Ausführliche Beschreibung:

Beim ersten Schnuppern atmen wir das goldene Licht des mediterranen Bergamotteöls. Seine Wirkung auf die Aura ist vor allem nach schwerer Krankheit belebend, aufhellend und stärkend. Es neutralisiert aggressive Energie und schützt vor Energieverlust. Auch die anderen würzig-zitrischen Kopfnoten (Zitrusdüfte, Salbei, Eisenkraut) versprühen sonnige Energie, strahlen Klarheit und Leichtigkeit aus. Die kraftvollen Gewürznoten (Kardamom, Kreuzkümmel) schaffen die Verbindung von Kopf und Herz, stärken und stabilisieren, frischen die Kraftreserven auf, sorgen für notwendige Entspannung nach Höchstleistung. Der Weg zum Herzen ist offen und führt tief in den Gefühlsbereich.
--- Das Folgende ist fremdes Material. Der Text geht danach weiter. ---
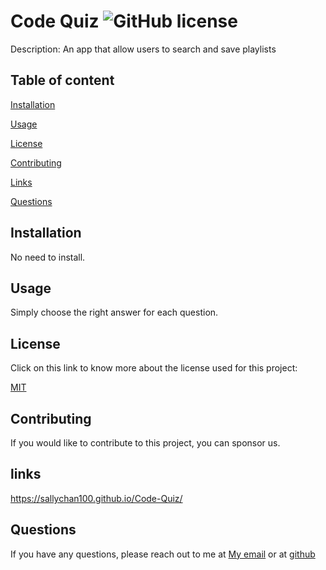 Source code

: # Code Quiz  ![GitHub license](https://img.shields.io/badge/license-MIT-blue.svg)
 

  Description: An app that allow users to search and save playlists
 

## Table of content
[Installation](#installation)
 

[Usage](#usage)
 

[License](#license)
 

[Contributing](#contributing)
 

[Links](#links)
 

[Questions](#questions)



## Installation
No need to install. 
 

## Usage
Simply choose the right answer for each question.
 

 ## License
 Click on this link to know more about the license used for this project:
 

[MIT](https://opensource.org/licenses/MIT)
 

## Contributing
If you would like to contribute to this project, you can sponsor us. 
 

## links

https://sallychan100.github.io/Code-Quiz/
 

## Questions
If you have any questions, please reach out to me at [My email](sallywing123@gmail.com) or at [github](https://github.com/sallychan100)
 

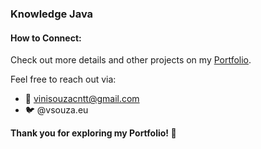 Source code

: ### Knowledge Java

#### How to Connect:

Check out more details and other projects on my [Portfolio](https://github.com/SouzaEu/portifolio/tree/main).

Feel free to reach out via:
- 📧 vinisouzacntt@gmail.com
- 🐦 @vsouza.eu

**Thank you for exploring my Portfolio! 🚀**
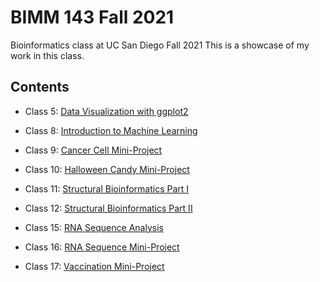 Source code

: # BIMM 143 Fall 2021
Bioinformatics class at UC San Diego Fall 2021
This is a showcase of my work in this class. 

## Contents

- Class 5: [Data Visualization with ggplot2](https://github.com/aangelrivera/bimm143/blob/main/Class05.R/Class05.R)

- Class 8: [Introduction to Machine Learning](https://github.com/aangelrivera/bimm143/blob/main/Class%2008.R/Class%2008.Rmd)

- Class 9: [Cancer Cell Mini-Project](https://github.com/aangelrivera/bimm143/blob/main/Class_09_MiniProject/Class_09_Mini%20Project.Rmd) 

- Class 10: [Halloween Candy Mini-Project](https://github.com/aangelrivera/bimm143/blob/main/Class%2010:%20Halloween%20Candy/Class%2010_Halloween%20Candy.Rmd) 

- Class 11: [Structural Bioinformatics Part I]() 

- Class 12: [Structural Bioinformatics Part II](https://github.com/aangelrivera/bimm143/blob/main/Class%2011/Class%2012_Structural%20Bioinformatics%20II.Rmd) 

- Class 15: [RNA Sequence Analysis](https://github.com/aangelrivera/bimm143/blob/main/Class15/Class15.Rmd) 

- Class 16: [RNA Sequence Mini-Project](https://github.com/aangelrivera/bimm143/blob/main/Class16/Class16_MiniProject.Rmd) 

- Class 17: [Vaccination Mini-Project](https://github.com/aangelrivera/bimm143/blob/main/Class17/Class17_MiniProject.Rmd)
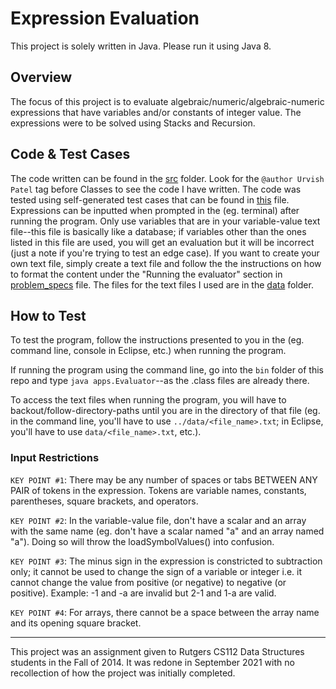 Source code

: # Expression Evaluation

This project is solely written in Java. Please run it using Java 8.

## Overview

The focus of this project is to evaluate algebraic/numeric/algebraic-numeric 
expressions that have variables and/or constants of integer value. The expressions were to be solved using Stacks and Recursion.

## Code & Test Cases

The code written can be found in the [src](https://github.com/urvishp13/Expression-Evaluation/tree/main/src) folder. Look for the 
`@author Urvish Patel` tag before Classes to see the code I have written.
The code was tested using self-generated test cases that can be found in [this](https://github.com/urvishp13/Expression-Evaluation/blob/main/docs/testcases.md) 
file. Expressions can be inputted when prompted in the (eg. terminal) after running the program. 
Only use variables that are in your variable-value text file--this file is basically like a database; 
if variables other than the ones listed in this file are used, you will
get an evaluation but it will be incorrect (just a note if you're trying to test an edge case). If you want to create your own text file, 
simply create a text file and follow the the instructions on 
how to format the content under the "Running the evaluator" section in [problem_specs](https://github.com/urvishp13/Expression-Evaluation/blob/main/docs/problem_specs.pdf) 
file. The files for the text files I used are in the [data](https://github.com/urvishp13/Expression-Evaluation/tree/main/data) folder. 

## How to Test

To test the program, follow the instructions presented to you in the 
(eg. command line, console in Eclipse, etc.) when running the program. 

If running the program using the command line, go into the `bin` 
folder of this repo and type `java apps.Evaluator`--as the .class files are already there.

To access the text files when running the program, you will have to backout/follow-directory-paths until you are 
in the directory of that file (eg. in the command line, you'll have to use `../data/<file_name>.txt`; in Eclipse, you'll have to use 
`data/<file_name>.txt`, etc.).

### Input Restrictions

`KEY POINT #1`: There may be any number of spaces or tabs BETWEEN ANY PAIR of tokens in the expression. Tokens are variable names, constants, 
parentheses, square brackets, and operators.

`KEY POINT #2`: In the variable-value file, don't have a scalar and an array with the same name (eg.
don't have a scalar named "a" and an array named "a"). Doing so will throw the loadSymbolValues() into confusion.

`KEY POINT #3`: The minus sign in the expression is constricted to subtraction only; it cannot be used to change the 
sign of a variable or integer i.e. it cannot change the value from positive (or negative) to negative (or positive).
Example: -1 and -a are invalid but 2-1 and 1-a are valid.

`KEY POINT #4`: For arrays, there cannot be a space between the array name and its opening square bracket.

<hr>

This project was an assignment given to Rutgers CS112 Data Structures students in the Fall of 2014. 
It was redone in September 2021 with no recollection
of how the project was initially completed.  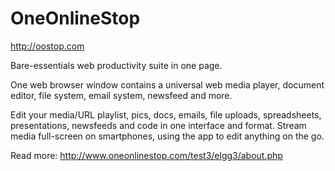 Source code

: OneOnlineStop
=============

http://oostop.com

Bare-essentials web productivity suite in one page.

One web browser window contains a universal web media player, document editor, file system, email system, newsfeed and more.

Edit your media/URL playlist, pics, docs, emails, file uploads, spreadsheets, presentations, newsfeeds and code in one interface and format.
Stream media full-screen on smartphones, using the app to edit anything on the go.

Read more: http://www.oneonlinestop.com/test3/elgg3/about.php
Die harmonisierenden Rosendüfte tun unserem Herzen gut. Sie fördern Hingabe und Vertrauen zum Leben, Vergeben und Loslassen, Verströmen und Verausgaben. Der frische, süß-krautige Duft der Myrte steht für die unzerstörbare Reinheit der Seele. Er öffnet das Herz für die universelle Liebe und das ursprünglich Schöne, reinigt das feinstoffliche Umfeld, löst innere Disharmonie (Zweifel, Verzweiflung). Myrte begleitet durch alle Phasen der Transformation, hilft beim Bündeln der Energie, schenkt eine klare Vision des Kommenden.

Für die dunklen, erdigen Basisdüfte wähle ich neben duftenden Harzen, Hölzern, Wurzeln und Samen das schwere, warme, aphrodisierende Patchouliöl. Das Patchouliölwesen nimmt nicht nur die Angst, erdet und entspannt, es schenkt auch Mut und Kraft, eigene Wege zu gehen auf der Grundlage einer kraftvollen sinnlichen Körperwahrnehmung. Es schenkt Gefühle von Sicherheit, Zufriedenheit und Urvertrauen. Als Öle für das unterste und oberste Chakra fassen Vetiver und Weihrauch die Duftkomposition zusammen und regeln den Energiefluss aller Zentren. Der Duft der aromatischen, exotischen Graswurzel hat etwas Mütterlich-Beschützendes, erinnert an die Erdmutter oder Wurzelfrau. Er holt uns aus der Kopflastigkeit in den Bauch, erdet, schützt und stärkt uns nach Verletzungen und Traumata. Das balsamische Weihrauchöl mit den immensen Lebens- und Lichtkräften hat eine klärende und erhebende Wirkung auf den Geist. Es korrespondiert mit den höchsten spirituellen Werten und kann uns mit dem Teil unseres Selbst verbinden, der ewig und göttlich ist.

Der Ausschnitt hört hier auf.